Il punto è che, se si considerano le ragioni del sì all’Europa, da come è impostata la campagna di Cameron e da quelli che sono gli interventi di Schauble al riguardo, quest’Europa sembrerebbe tenuta insieme più che altro dalla paura del ricatto economico.
Significativo che contrari alla Brexit siano i top managements delle grandi banche e delle grandi multinazionali quotate alla borsa di Londra.
Significativo che solo essi siano i veri fautori del restare in quest’Europa e che alla difesa dei loro interessi, spacciati come identici agli interessi di tutti, si appelli ad ogni pie’ sospinto il primo ministro e il fronte del Remain.
Significativo che, invece, le associazioni britanniche di piccoli imprenditori e ancor di più le classi lavoratici siano più nettamente a favore della Brexit.
Il motivo di questa discrepanza è evidente all’interno del mondo che sempre più corre verso il processo di mondializzazione.
Mentre il denaro ha le caratteristiche dell’assoluta liquidità, trasferibilità e fungibilità, le comunità hanno ancora la spiacevole caratteristica di essere stabili, sedentarie e individuate.
L’uomo, cioè, senza radici, quello che si sentirà a casa propria a Londra come a Bruxelles, a Parigi come a New York, o ancora al Cairo come a Roma o a Istanbul, sarà l’uomo ideale della banca e della multinazionale. Essendo uomo-merce, sarà egli stesso un prodotto fungibile e scambiabile, e se troppo costoso facilmente sostituibile tramite immigrazione, nel mondo dell’assenza di confini e barriere.
La libertà di circolazione del capitale al giorno nostro è assioma tanto forte che ad essa si sacrificano le esistenze delle comunità, degli stati, delle nazioni.
Ubi pecunia ibi patria, laddove è il denaro là è la patria.
Non più perciò Inghilterra, Scozia o Irlanda, non più Francia, Germania o Italia, non più la stessa Europa: solo un unico mercato, in cui chi ha più disponibilità possa acquistare e vendere più velocemente senza dover rendere conto a nessuno dei fini d’uso di questo denaro.
Servono lavoratori a basso costo?

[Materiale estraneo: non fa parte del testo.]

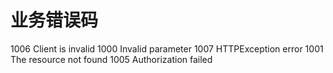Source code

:# 业务错误码

1006 Client is invalid
1000 Invalid parameter
1007 HTTPException error
1001 The resource not found
1005 Authorization failed
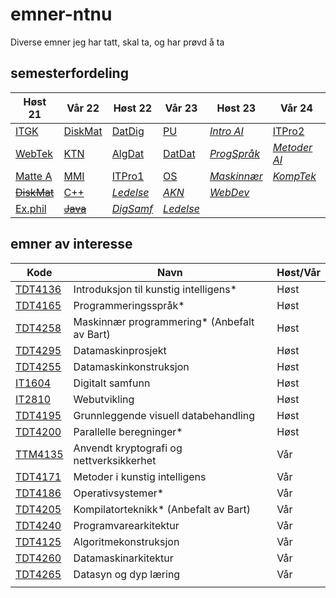 # emner-ntnu

Diverse emner jeg har tatt, skal ta, og har prøvd å ta

## semesterfordeling

| Høst 21                     | Vår 22                    | Høst 22       | Vår 23        | Høst 23         | Vår 24           |
| --------------------------- | ------------------------- | ------------- | ------------- | --------------- | ---------------- |
| [ITGK](TDT4109-ITGK/)       | [DiskMat](MA0301-DiskMat) | [DatDig]()    | [PU]()        | [*Intro AI*]()  | [ITPro2]()       |
| [WebTek](IT2805-Webtek/)    | [KTN](TTM4100-KTN)        | [AlgDat]()    | [DatDat]()    | [*ProgSpråk*]() | [*Metoder AI*]() |
| [Matte A](MA0001-MatteA/)   | [MMI](TDT4180-MMI)        | [ITPro1]()    | [OS]()        | [*Maskinnær*]() | [*KompTek*]()    |
| [~~DiskMat~~](TMA4140-DiskMat/) | [C++](TDT4102-C++)    | [*Ledelse*]() | [*AKN*]()     | [*WebDev*]()    |            |
| [Ex.phil](EXPH0300-ExPhil/) | [~~Java~~](TDT4100-Java)  | [*DigSamf*]() | [*Ledelse*]() |                 |            |

## emner av interesse


| Kode                                                  | Navn                                        | Høst/Vår |
| ----------------------------------------------------- | ------------------------------------------- | -------- |
| [TDT4136](https://www.ntnu.no/studier/emner/TDT4136/) | Introduksjon til kunstig intelligens*       | Høst     |
| [TDT4165](https://www.ntnu.no/studier/emner/TDT4165/) | Programmeringsspråk*                        | Høst     |
| [TDT4258](https://www.ntnu.no/studier/emner/TDT4258/) | Maskinnær programmering* (Anbefalt av Bart) | Høst     |
| [TDT4295](https://www.ntnu.no/studier/emner/TDT4295/) | Datamaskinprosjekt                          | Høst     |
| [TDT4255](https://www.ntnu.no/studier/emner/TDT4255/) | Datamaskinkonstruksjon                      | Høst     |
| [IT1604](https://www.ntnu.no/studier/emner/IT1604/)   | Digitalt samfunn                            | Høst     |
| [IT2810](https://www.ntnu.no/studier/emner/IT2810)    | Webutvikling                                | Høst     |
| [TDT4195](https://www.ntnu.no/studier/emner/TDT4195/) | Grunnleggende visuell databehandling        | Høst     |
| [TDT4200](https://www.ntnu.no/studier/emner/TDT4200/) | Parallelle beregninger*                     | Høst     |
| [TTM4135](https://www.ntnu.no/studier/emner/TTM4135/) | Anvendt kryptografi og nettverksikkerhet    | Vår      |
| [TDT4171](https://www.ntnu.no/studier/emner/TDT4171/) | Metoder i kunstig intelligens               | Vår      |
| [TDT4186](https://www.ntnu.no/studier/emner/TDT4186/) | Operativsystemer*                           | Vår      |
| [TDT4205](https://www.ntnu.no/studier/emner/TDT4205/) | Kompilatorteknikk* (Anbefalt av Bart)       | Vår      |
| [TDT4240](https://www.ntnu.no/studier/emner/TDT4240/) | Programvarearkitektur                       | Vår      |
| [TDT4125](https://www.ntnu.no/studier/emner/TDT4125/) | Algoritmekonstruksjon                       | Vår      |
| [TDT4260](https://www.ntnu.no/studier/emner/TDT4260/) | Datamaskinarkitektur                        | Vår      |
| [TDT4265](https://www.ntnu.no/studier/emner/TDT4265/) | Datasyn og dyp læring                       | Vår      |
|                                                       |                                             |          |
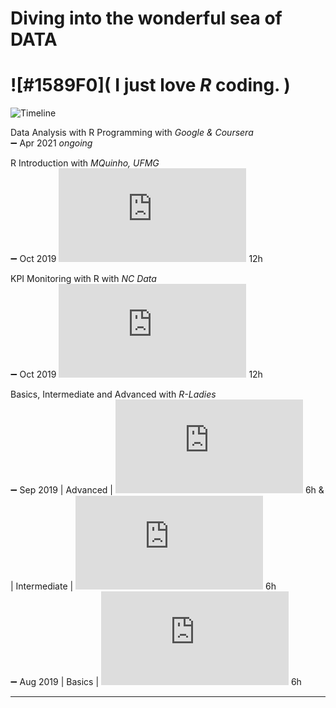 # Diving into the wonderful sea of DATA
# ![#1589F0]( I just love *_R_* coding. )

![Timeline](https://github.com/RosanaFSS/Timeline/blob/R-coding/giphy.gif)

Data Analysis with R Programming with _Google & Coursera_\
:heavy_minus_sign: Apr 2021 _ongoing_

R Introduction with _MQuinho, UFMG_\
:heavy_minus_sign: Oct 2019 ![certificate](https://github.com/RosanaFSS/Timeline/blob/R-coding/04%20%20MQuinho%2C%20Introdu%C3%A7%C3%A3o%20R%2C%20out%202019.pdf) 12h

KPI Monitoring with R with _NC Data_\
:heavy_minus_sign: Oct 2019 ![certificate](https://github.com/RosanaFSS/Timeline/blob/R-coding/05%20%20NC%20Data%2C%20Monitoramento%20de%20Indicadores%20com%20R%2C%20out%202019.pdf) 12h

Basics, Intermediate and Advanced with _R-Ladies_\
:heavy_minus_sign: Sep 2019   | Advanced | ![certificate]( https://github.com/RosanaFSS/Timeline/blob/R-coding/03%20%20R%20Avan%C3%A7ado%2C%20set%202019.pdf) 6h  & 
| Intermediate | ![certificate]( https://github.com/RosanaFSS/Timeline/blob/R-coding/02%20%20R%20Intermedi%C3%A1rio%2C%20set%202019.pdf) 6h\
:heavy_minus_sign: Aug 2019  | Basics | ![certificate]( https://github.com/RosanaFSS/Timeline/blob/R-coding/01%20%20R%20B%C3%A1sico.%20ago%202019.pdf) 6h

__________________________________________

Il denaro ordinerà merce-umana tramite il mondo senza frontiere dell’immigrazione.
I nativi pretendono uno stato sociale troppo evoluto? Il denaro saprà minacciarli di povertà e, trasferendosi in lidi meno esigenti, estorcere ogni concessione.
Tradizioni e identità locali rendono troppo frammentario il commercio? Il denaro potrà abbatterle come inefficienze del passato.

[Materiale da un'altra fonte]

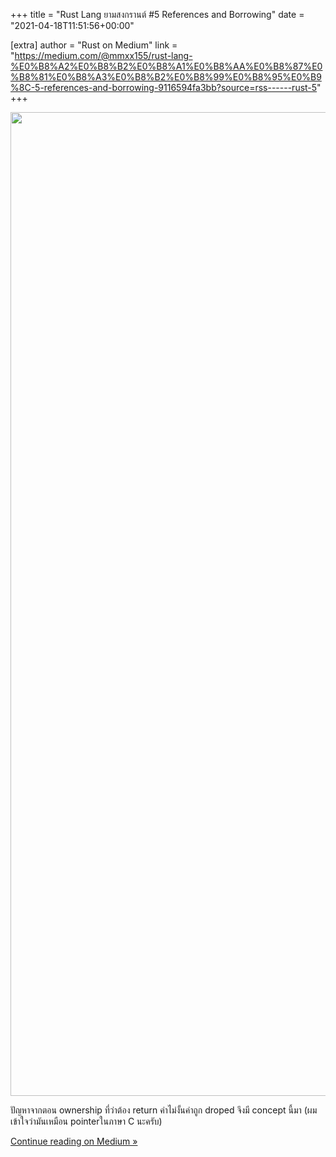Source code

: +++
title = "Rust Lang ยามสงกรานต์ #5 References and Borrowing"
date = "2021-04-18T11:51:56+00:00"

[extra]
author = "Rust on Medium"
link = "https://medium.com/@mmxx155/rust-lang-%E0%B8%A2%E0%B8%B2%E0%B8%A1%E0%B8%AA%E0%B8%87%E0%B8%81%E0%B8%A3%E0%B8%B2%E0%B8%99%E0%B8%95%E0%B9%8C-5-references-and-borrowing-9116594fa3bb?source=rss------rust-5"
+++
<div class="medium-feed-item"><p class="medium-feed-image"><a href="https://medium.com/@mmxx155/rust-lang-%E0%B8%A2%E0%B8%B2%E0%B8%A1%E0%B8%AA%E0%B8%87%E0%B8%81%E0%B8%A3%E0%B8%B2%E0%B8%99%E0%B8%95%E0%B9%8C-5-references-and-borrowing-9116594fa3bb?source=rss------rust-5"><img src="https://cdn-images-1.medium.com/max/1574/1*nA5AwFiGBiaSTGvDhfchUQ.png" width="1574"></a></p><p class="medium-feed-snippet">&#xE1B;&#xE31;&#xE0D;&#xE2B;&#xE32;&#xE08;&#xE32;&#xE01;&#xE15;&#xE2D;&#xE19; ownership &#xE17;&#xE35;&#xE48;&#xE27;&#xE48;&#xE32;&#xE15;&#xE49;&#xE2D;&#xE07; return &#xE04;&#xE48;&#xE32;&#xE44;&#xE21;&#xE48;&#xE07;&#xE31;&#xE49;&#xE19;&#xE04;&#xE48;&#xE32;&#xE16;&#xE39;&#xE01; droped &#xE08;&#xE36;&#xE07;&#xE21;&#xE35; concept &#xE19;&#xE35;&#xE49;&#xE21;&#xE32; (&#xE1C;&#xE21;&#xE40;&#xE02;&#xE49;&#xE32;&#xE43;&#xE08;&#xE27;&#xE48;&#xE32;&#xE21;&#xE31;&#xE19;&#xE40;&#xE2B;&#xE21;&#xE37;&#xE2D;&#xE19; pointer&#xE43;&#xE19;&#xE20;&#xE32;&#xE29;&#xE32; C &#xE19;&#xE30;&#xE04;&#xE23;&#xE31;&#xE1A;)</p><p class="medium-feed-link"><a href="https://medium.com/@mmxx155/rust-lang-%E0%B8%A2%E0%B8%B2%E0%B8%A1%E0%B8%AA%E0%B8%87%E0%B8%81%E0%B8%A3%E0%B8%B2%E0%B8%99%E0%B8%95%E0%B9%8C-5-references-and-borrowing-9116594fa3bb?source=rss------rust-5">Continue reading on Medium »</a></p></div>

Voltaire, genio del mondo moderno, aveva scorto perfettamente questo spirito già quasi tre secoli or sono: “Entrate nella borsa di Londra… lì l’ebreo, il maomettano e il cristiano si trattano reciprocamente come se fossero della stessa religione, e chiamano infedeli solo quelli che fanno bancarotta.”
Ecco lo spirito dei tempi moderni, lo spirito della Londra, bella e senz’anima, di Sadiq Khan e dello psico-terrorismo finanziario di Cameron.
Dai tempi del solco di Romolo sul Palatino e del Pomerium romano e fino qualche decennio fa, i confini erano detti sacri e sacro, ricorda Ezra Pound, è il Tempio, sacro perché non è in vendita.